_Material shown:_
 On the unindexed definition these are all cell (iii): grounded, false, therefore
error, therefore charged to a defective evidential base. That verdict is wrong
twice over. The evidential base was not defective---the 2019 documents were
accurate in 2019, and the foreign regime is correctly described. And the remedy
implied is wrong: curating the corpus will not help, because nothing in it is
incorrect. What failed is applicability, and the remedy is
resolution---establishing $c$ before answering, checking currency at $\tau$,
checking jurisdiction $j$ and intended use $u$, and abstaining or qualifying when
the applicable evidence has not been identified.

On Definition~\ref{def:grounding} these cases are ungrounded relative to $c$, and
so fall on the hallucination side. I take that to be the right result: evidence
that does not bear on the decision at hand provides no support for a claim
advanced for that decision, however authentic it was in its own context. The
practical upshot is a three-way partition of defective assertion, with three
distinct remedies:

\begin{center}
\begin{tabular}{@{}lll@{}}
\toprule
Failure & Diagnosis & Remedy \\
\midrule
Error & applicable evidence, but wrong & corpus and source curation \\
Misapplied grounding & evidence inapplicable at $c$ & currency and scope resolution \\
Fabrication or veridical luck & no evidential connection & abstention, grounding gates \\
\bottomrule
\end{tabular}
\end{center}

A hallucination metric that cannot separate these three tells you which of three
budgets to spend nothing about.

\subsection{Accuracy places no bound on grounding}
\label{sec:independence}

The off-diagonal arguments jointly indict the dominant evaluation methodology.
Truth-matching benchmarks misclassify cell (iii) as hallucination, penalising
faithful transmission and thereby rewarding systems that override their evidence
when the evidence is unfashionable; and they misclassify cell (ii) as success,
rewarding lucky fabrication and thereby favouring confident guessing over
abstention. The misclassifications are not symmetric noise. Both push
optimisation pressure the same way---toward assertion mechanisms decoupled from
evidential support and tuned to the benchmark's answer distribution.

---

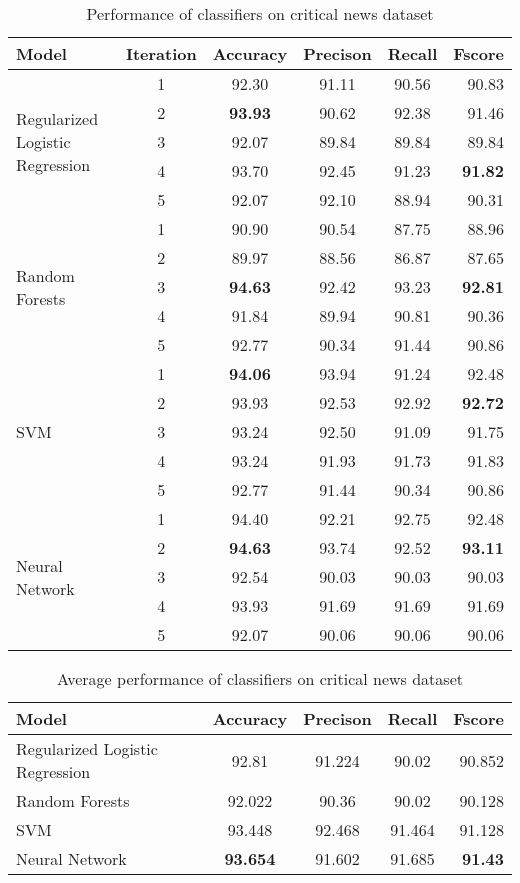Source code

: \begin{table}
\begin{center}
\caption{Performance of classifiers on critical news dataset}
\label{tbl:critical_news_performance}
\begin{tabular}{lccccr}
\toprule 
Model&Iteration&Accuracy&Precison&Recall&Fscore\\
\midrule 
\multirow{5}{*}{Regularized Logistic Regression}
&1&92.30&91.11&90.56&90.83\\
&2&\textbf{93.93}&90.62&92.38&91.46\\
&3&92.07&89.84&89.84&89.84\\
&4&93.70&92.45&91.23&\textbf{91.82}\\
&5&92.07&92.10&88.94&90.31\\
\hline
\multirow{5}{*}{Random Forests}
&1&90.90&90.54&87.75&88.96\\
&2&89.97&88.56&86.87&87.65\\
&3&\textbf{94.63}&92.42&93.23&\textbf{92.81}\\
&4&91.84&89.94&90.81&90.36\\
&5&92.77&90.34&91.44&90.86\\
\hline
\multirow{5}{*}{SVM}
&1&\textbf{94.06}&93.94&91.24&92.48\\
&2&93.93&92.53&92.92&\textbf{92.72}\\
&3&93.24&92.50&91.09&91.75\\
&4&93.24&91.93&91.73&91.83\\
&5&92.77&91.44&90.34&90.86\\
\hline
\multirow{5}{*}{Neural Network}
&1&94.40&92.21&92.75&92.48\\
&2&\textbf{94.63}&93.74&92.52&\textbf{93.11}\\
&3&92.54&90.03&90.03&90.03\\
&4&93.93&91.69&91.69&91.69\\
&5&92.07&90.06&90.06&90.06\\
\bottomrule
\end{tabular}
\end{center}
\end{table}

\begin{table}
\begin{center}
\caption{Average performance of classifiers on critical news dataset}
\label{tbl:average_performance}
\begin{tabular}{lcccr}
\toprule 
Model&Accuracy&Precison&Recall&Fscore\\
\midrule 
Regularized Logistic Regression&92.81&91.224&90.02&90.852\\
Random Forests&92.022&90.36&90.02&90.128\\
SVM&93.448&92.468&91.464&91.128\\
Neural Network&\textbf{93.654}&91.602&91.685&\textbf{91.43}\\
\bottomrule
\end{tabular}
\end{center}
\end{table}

_Required action:_ Pull every line containing "these" from the entries above and copy it.

_Task output:_
 On the unindexed definition these are all cell (iii): grounded, false, therefore
On Definition~\ref{def:grounding} these cases are ungrounded relative to $c$, and
A hallucination metric that cannot separate these three tells you which of three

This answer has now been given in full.